* [Exercise]:
Below are the records; extract from them the line containing "export default ComponentA" to the line containing "4.15 | ammar, gejmzilla, rosoneriii, tripey, v1w |", both lines included, exactly and with no pictures.

* [Given records]:
+ + + +

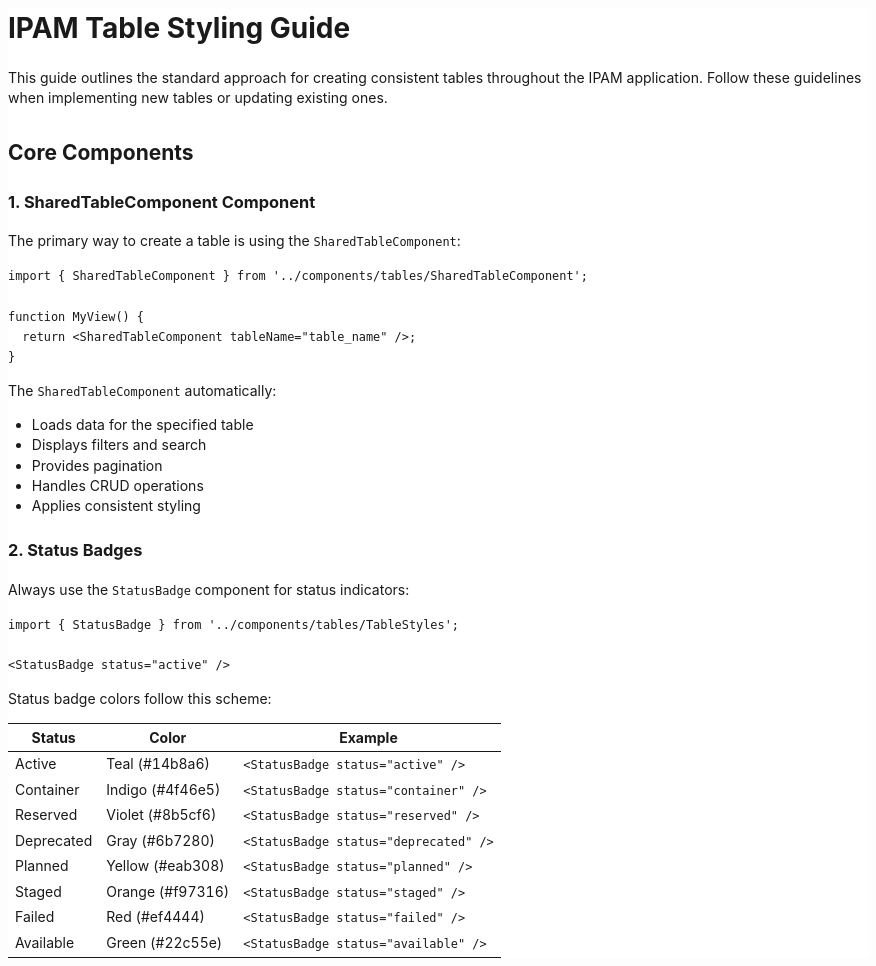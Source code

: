 # IPAM Table Styling Guide

This guide outlines the standard approach for creating consistent tables throughout the IPAM application. Follow these guidelines when implementing new tables or updating existing ones.

## Core Components

### 1. SharedTableComponent Component

The primary way to create a table is using the `SharedTableComponent`:

```tsx
import { SharedTableComponent } from '../components/tables/SharedTableComponent';

function MyView() {
  return <SharedTableComponent tableName="table_name" />;
}
```

The `SharedTableComponent` automatically:
- Loads data for the specified table
- Displays filters and search
- Provides pagination
- Handles CRUD operations 
- Applies consistent styling

### 2. Status Badges

Always use the `StatusBadge` component for status indicators:

```tsx
import { StatusBadge } from '../components/tables/TableStyles';

<StatusBadge status="active" />
```

Status badge colors follow this scheme:

| Status | Color | Example |
|--------|-------|---------|
| Active | Teal (#14b8a6) | `<StatusBadge status="active" />` |
| Container | Indigo (#4f46e5) | `<StatusBadge status="container" />` |
| Reserved | Violet (#8b5cf6) | `<StatusBadge status="reserved" />` |
| Deprecated | Gray (#6b7280) | `<StatusBadge status="deprecated" />` |
| Planned | Yellow (#eab308) | `<StatusBadge status="planned" />` |
| Staged | Orange (#f97316) | `<StatusBadge status="staged" />` |
| Failed | Red (#ef4444) | `<StatusBadge status="failed" />` |
| Available | Green (#22c55e) | `<StatusBadge status="available" />` |

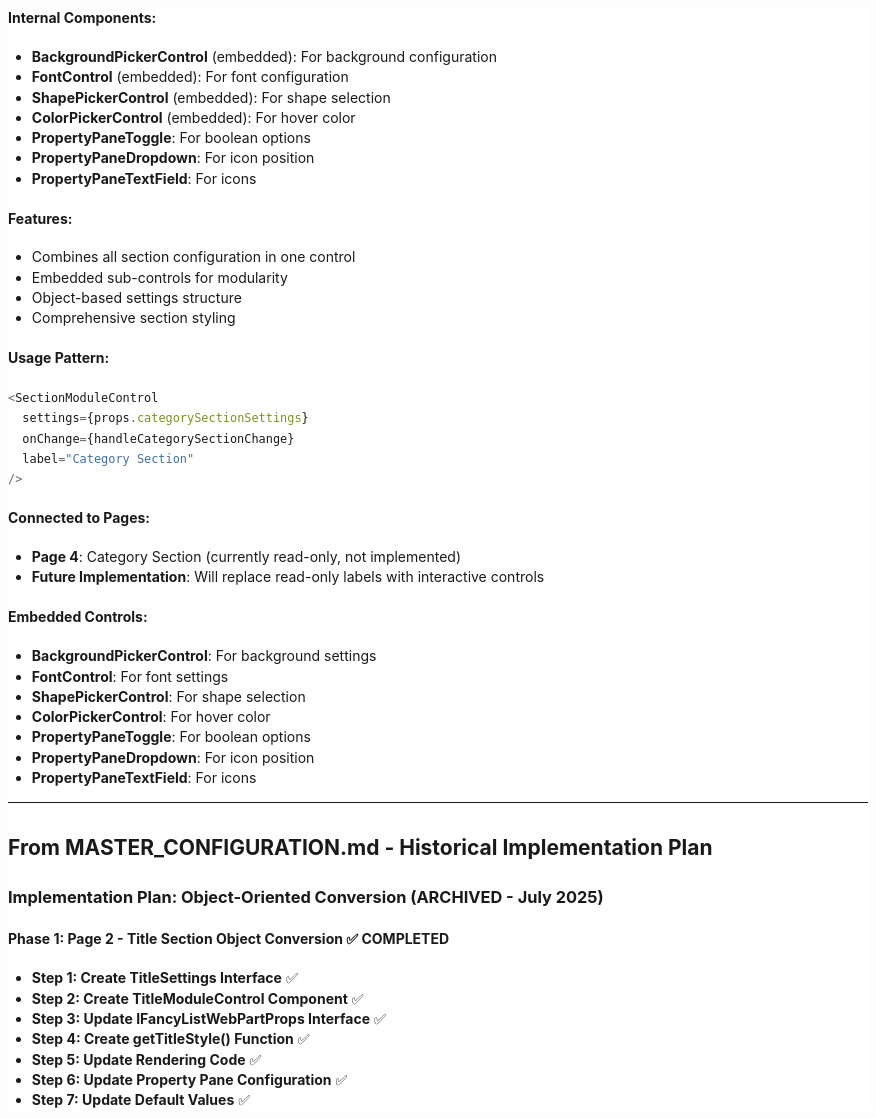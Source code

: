 #### **Internal Components:**
- **BackgroundPickerControl** (embedded): For background configuration
- **FontControl** (embedded): For font configuration
- **ShapePickerControl** (embedded): For shape selection
- **ColorPickerControl** (embedded): For hover color
- **PropertyPaneToggle**: For boolean options
- **PropertyPaneDropdown**: For icon position
- **PropertyPaneTextField**: For icons

#### **Features:**
- Combines all section configuration in one control
- Embedded sub-controls for modularity
- Object-based settings structure
- Comprehensive section styling

#### **Usage Pattern:**
```typescript
<SectionModuleControl
  settings={props.categorySectionSettings}
  onChange={handleCategorySectionChange}
  label="Category Section"
/>
```

#### **Connected to Pages:**
- **Page 4**: Category Section (currently read-only, not implemented)
- **Future Implementation**: Will replace read-only labels with interactive controls

#### **Embedded Controls:**
- **BackgroundPickerControl**: For background settings
- **FontControl**: For font settings
- **ShapePickerControl**: For shape selection
- **ColorPickerControl**: For hover color
- **PropertyPaneToggle**: For boolean options
- **PropertyPaneDropdown**: For icon position
- **PropertyPaneTextField**: For icons

---

## From MASTER_CONFIGURATION.md - Historical Implementation Plan

### **Implementation Plan: Object-Oriented Conversion** (ARCHIVED - July 2025)

#### **Phase 1: Page 2 - Title Section Object Conversion** ✅ COMPLETED
- **Step 1: Create TitleSettings Interface** ✅
- **Step 2: Create TitleModuleControl Component** ✅
- **Step 3: Update IFancyListWebPartProps Interface** ✅
- **Step 4: Create getTitleStyle() Function** ✅
- **Step 5: Update Rendering Code** ✅
- **Step 6: Update Property Pane Configuration** ✅
- **Step 7: Update Default Values** ✅
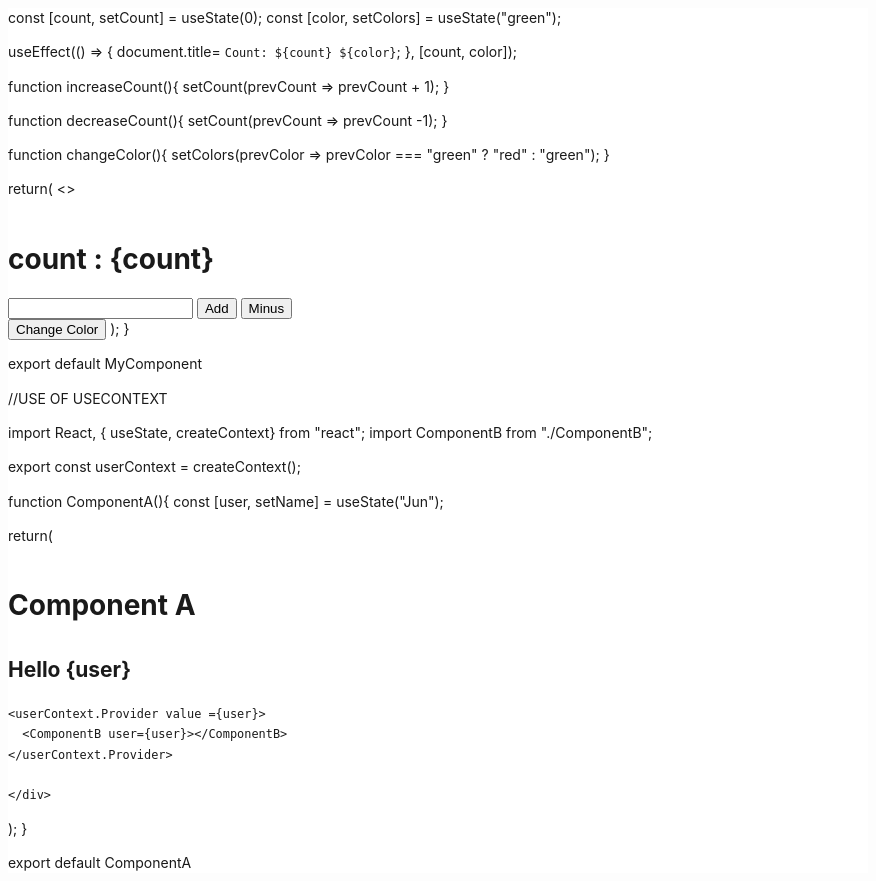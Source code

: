 const [count, setCount] = useState(0);
const [color, setColors] = useState("green");

useEffect(() => {
document.title= `Count: ${count} ${color}`;
}, [count, color]);

function increaseCount(){
setCount(prevCount => prevCount + 1);
}

function decreaseCount(){
setCount(prevCount => prevCount -1);
}

function changeColor(){
setColors(prevColor => prevColor === "green" ? "red" : "green");
}

return(
<>

<h1 style={{color}}>count : {count}</h1>
<input type="number" id="inputNum"/>
<button onClick={increaseCount}>Add</button>
<button onClick={decreaseCount}>Minus</button><br />
<button onClick={changeColor}>Change Color</button>
</>
);
}

export default MyComponent

//USE OF USECONTEXT

import React, { useState, createContext} from "react";
import ComponentB from "./ComponentB";

export const userContext = createContext();

function ComponentA(){
const [user, setName] = useState("Jun");

return(

<div className="box">
<h1>Component A</h1>
<h2>Hello {user}</h2>

    <userContext.Provider value ={user}>
      <ComponentB user={user}></ComponentB>
    </userContext.Provider>

    </div>

);
}

export default ComponentA
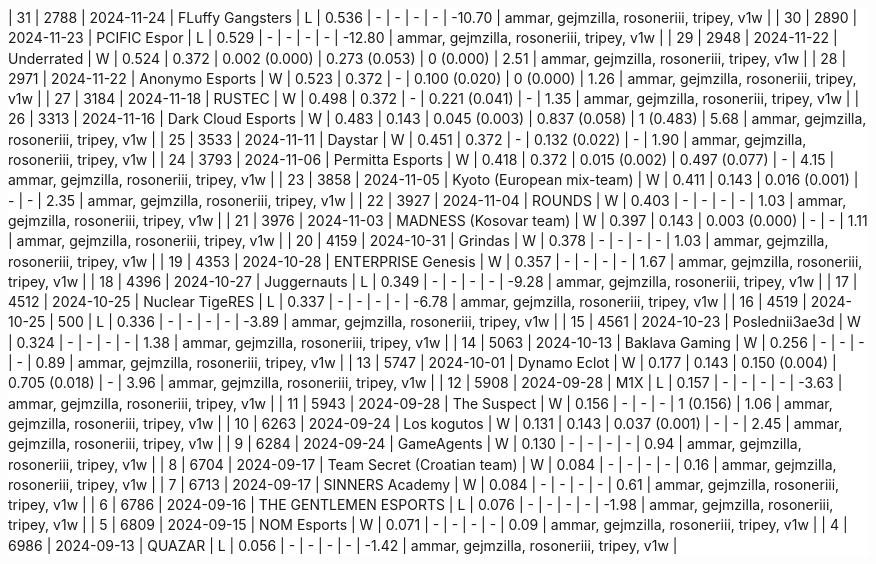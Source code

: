 |           31 |     2788 | 2024-11-24 | FLuffy Gangsters            | L   | 0.536      | -            | -                | -                | -         |   -10.70 | ammar, gejmzilla, rosoneriii, tripey, v1w |
|           30 |     2890 | 2024-11-23 | PCIFIC Espor                | L   | 0.529      | -            | -                | -                | -         |   -12.80 | ammar, gejmzilla, rosoneriii, tripey, v1w |
|           29 |     2948 | 2024-11-22 | Underrated                  | W   | 0.524      | 0.372        | 0.002 (0.000)    | 0.273 (0.053)    | 0 (0.000) |     2.51 | ammar, gejmzilla, rosoneriii, tripey, v1w |
|           28 |     2971 | 2024-11-22 | Anonymo Esports             | W   | 0.523      | 0.372        | -                | 0.100 (0.020)    | 0 (0.000) |     1.26 | ammar, gejmzilla, rosoneriii, tripey, v1w |
|           27 |     3184 | 2024-11-18 | RUSTEC                      | W   | 0.498      | 0.372        | -                | 0.221 (0.041)    | -         |     1.35 | ammar, gejmzilla, rosoneriii, tripey, v1w |
|           26 |     3313 | 2024-11-16 | Dark Cloud Esports          | W   | 0.483      | 0.143        | 0.045 (0.003)    | 0.837 (0.058)    | 1 (0.483) |     5.68 | ammar, gejmzilla, rosoneriii, tripey, v1w |
|           25 |     3533 | 2024-11-11 | Daystar                     | W   | 0.451      | 0.372        | -                | 0.132 (0.022)    | -         |     1.90 | ammar, gejmzilla, rosoneriii, tripey, v1w |
|           24 |     3793 | 2024-11-06 | Permitta Esports            | W   | 0.418      | 0.372        | 0.015 (0.002)    | 0.497 (0.077)    | -         |     4.15 | ammar, gejmzilla, rosoneriii, tripey, v1w |
|           23 |     3858 | 2024-11-05 | Kyoto (European mix-team)   | W   | 0.411      | 0.143        | 0.016 (0.001)    | -                | -         |     2.35 | ammar, gejmzilla, rosoneriii, tripey, v1w |
|           22 |     3927 | 2024-11-04 | ROUNDS                      | W   | 0.403      | -            | -                | -                | -         |     1.03 | ammar, gejmzilla, rosoneriii, tripey, v1w |
|           21 |     3976 | 2024-11-03 | MADNESS (Kosovar team)      | W   | 0.397      | 0.143        | 0.003 (0.000)    | -                | -         |     1.11 | ammar, gejmzilla, rosoneriii, tripey, v1w |
|           20 |     4159 | 2024-10-31 | Grindas                     | W   | 0.378      | -            | -                | -                | -         |     1.03 | ammar, gejmzilla, rosoneriii, tripey, v1w |
|           19 |     4353 | 2024-10-28 | ENTERPRISE Genesis          | W   | 0.357      | -            | -                | -                | -         |     1.67 | ammar, gejmzilla, rosoneriii, tripey, v1w |
|           18 |     4396 | 2024-10-27 | Juggernauts                 | L   | 0.349      | -            | -                | -                | -         |    -9.28 | ammar, gejmzilla, rosoneriii, tripey, v1w |
|           17 |     4512 | 2024-10-25 | Nuclear TigeRES             | L   | 0.337      | -            | -                | -                | -         |    -6.78 | ammar, gejmzilla, rosoneriii, tripey, v1w |
|           16 |     4519 | 2024-10-25 | 500                         | L   | 0.336      | -            | -                | -                | -         |    -3.89 | ammar, gejmzilla, rosoneriii, tripey, v1w |
|           15 |     4561 | 2024-10-23 | Poslednii3ae3d              | W   | 0.324      | -            | -                | -                | -         |     1.38 | ammar, gejmzilla, rosoneriii, tripey, v1w |
|           14 |     5063 | 2024-10-13 | Baklava Gaming              | W   | 0.256      | -            | -                | -                | -         |     0.89 | ammar, gejmzilla, rosoneriii, tripey, v1w |
|           13 |     5747 | 2024-10-01 | Dynamo Eclot                | W   | 0.177      | 0.143        | 0.150 (0.004)    | 0.705 (0.018)    | -         |     3.96 | ammar, gejmzilla, rosoneriii, tripey, v1w |
|           12 |     5908 | 2024-09-28 | M1X                         | L   | 0.157      | -            | -                | -                | -         |    -3.63 | ammar, gejmzilla, rosoneriii, tripey, v1w |
|           11 |     5943 | 2024-09-28 | The Suspect                 | W   | 0.156      | -            | -                | -                | 1 (0.156) |     1.06 | ammar, gejmzilla, rosoneriii, tripey, v1w |
|           10 |     6263 | 2024-09-24 | Los kogutos                 | W   | 0.131      | 0.143        | 0.037 (0.001)    | -                | -         |     2.45 | ammar, gejmzilla, rosoneriii, tripey, v1w |
|            9 |     6284 | 2024-09-24 | GameAgents                  | W   | 0.130      | -            | -                | -                | -         |     0.94 | ammar, gejmzilla, rosoneriii, tripey, v1w |
|            8 |     6704 | 2024-09-17 | Team Secret (Croatian team) | W   | 0.084      | -            | -                | -                | -         |     0.16 | ammar, gejmzilla, rosoneriii, tripey, v1w |
|            7 |     6713 | 2024-09-17 | SINNERS Academy             | W   | 0.084      | -            | -                | -                | -         |     0.61 | ammar, gejmzilla, rosoneriii, tripey, v1w |
|            6 |     6786 | 2024-09-16 | THE GENTLEMEN ESPORTS       | L   | 0.076      | -            | -                | -                | -         |    -1.98 | ammar, gejmzilla, rosoneriii, tripey, v1w |
|            5 |     6809 | 2024-09-15 | NOM Esports                 | W   | 0.071      | -            | -                | -                | -         |     0.09 | ammar, gejmzilla, rosoneriii, tripey, v1w |
|            4 |     6986 | 2024-09-13 | QUAZAR                      | L   | 0.056      | -            | -                | -                | -         |    -1.42 | ammar, gejmzilla, rosoneriii, tripey, v1w |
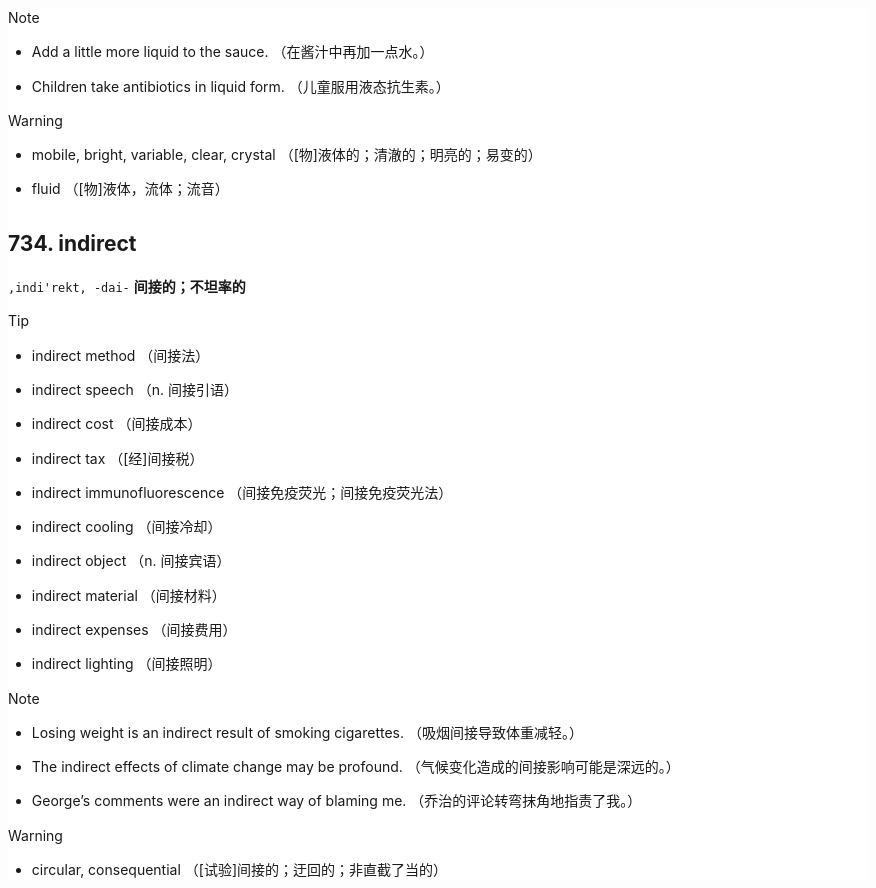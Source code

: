 > [!NOTE]
>
> - Add a little more liquid to the sauce. （在酱汁中再加一点水。）
>
> - Children take antibiotics in liquid form. （儿童服用液态抗生素。）
>

> [!WARNING]
>
> - mobile, bright, variable, clear, crystal （[物]液体的；清澈的；明亮的；易变的）
>
> - fluid （[物]液体，流体；流音）
>

## 734. indirect

`,indi'rekt, -dai-`  **间接的；不坦率的**

> [!TIP]
>
> - indirect method （间接法）
>
> - indirect speech （n. 间接引语）
>
> - indirect cost （间接成本）
>
> - indirect tax （[经]间接税）
>
> - indirect immunofluorescence （间接免疫荧光；间接免疫荧光法）
>
> - indirect cooling （间接冷却）
>
> - indirect object （n. 间接宾语）
>
> - indirect material （间接材料）
>
> - indirect expenses （间接费用）
>
> - indirect lighting （间接照明）
>

> [!NOTE]
>
> - Losing weight is an indirect result of smoking cigarettes. （吸烟间接导致体重减轻。）
>
> - The indirect effects of climate change may be profound. （气候变化造成的间接影响可能是深远的。）
>
> - George’s comments were an indirect way of blaming me. （乔治的评论转弯抹角地指责了我。）
>

> [!WARNING]
>
> - circular, consequential （[试验]间接的；迂回的；非直截了当的）
>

+ + + +

* [Response to this exercise]:
export default ComponentA
Source code

: |           31 |     2788 | 2024-11-24 | FLuffy Gangsters            | L   | 0.536      | -            | -                | -                | -         |   -10.70 | ammar, gejmzilla, rosoneriii, tripey, v1w |
|           30 |     2890 | 2024-11-23 | PCIFIC Espor                | L   | 0.529      | -            | -                | -                | -         |   -12.80 | ammar, gejmzilla, rosoneriii, tripey, v1w |
|           29 |     2948 | 2024-11-22 | Underrated                  | W   | 0.524      | 0.372        | 0.002 (0.000)    | 0.273 (0.053)    | 0 (0.000) |     2.51 | ammar, gejmzilla, rosoneriii, tripey, v1w |
|           28 |     2971 | 2024-11-22 | Anonymo Esports             | W   | 0.523      | 0.372        | -                | 0.100 (0.020)    | 0 (0.000) |     1.26 | ammar, gejmzilla, rosoneriii, tripey, v1w |
|           27 |     3184 | 2024-11-18 | RUSTEC                      | W   | 0.498      | 0.372        | -                | 0.221 (0.041)    | -         |     1.35 | ammar, gejmzilla, rosoneriii, tripey, v1w |
|           26 |     3313 | 2024-11-16 | Dark Cloud Esports          | W   | 0.483      | 0.143        | 0.045 (0.003)    | 0.837 (0.058)    | 1 (0.483) |     5.68 | ammar, gejmzilla, rosoneriii, tripey, v1w |
|           25 |     3533 | 2024-11-11 | Daystar                     | W   | 0.451      | 0.372        | -                | 0.132 (0.022)    | -         |     1.90 | ammar, gejmzilla, rosoneriii, tripey, v1w |
|           24 |     3793 | 2024-11-06 | Permitta Esports            | W   | 0.418      | 0.372        | 0.015 (0.002)    | 0.497 (0.077)    | -         |     4.15 | ammar, gejmzilla, rosoneriii, tripey, v1w |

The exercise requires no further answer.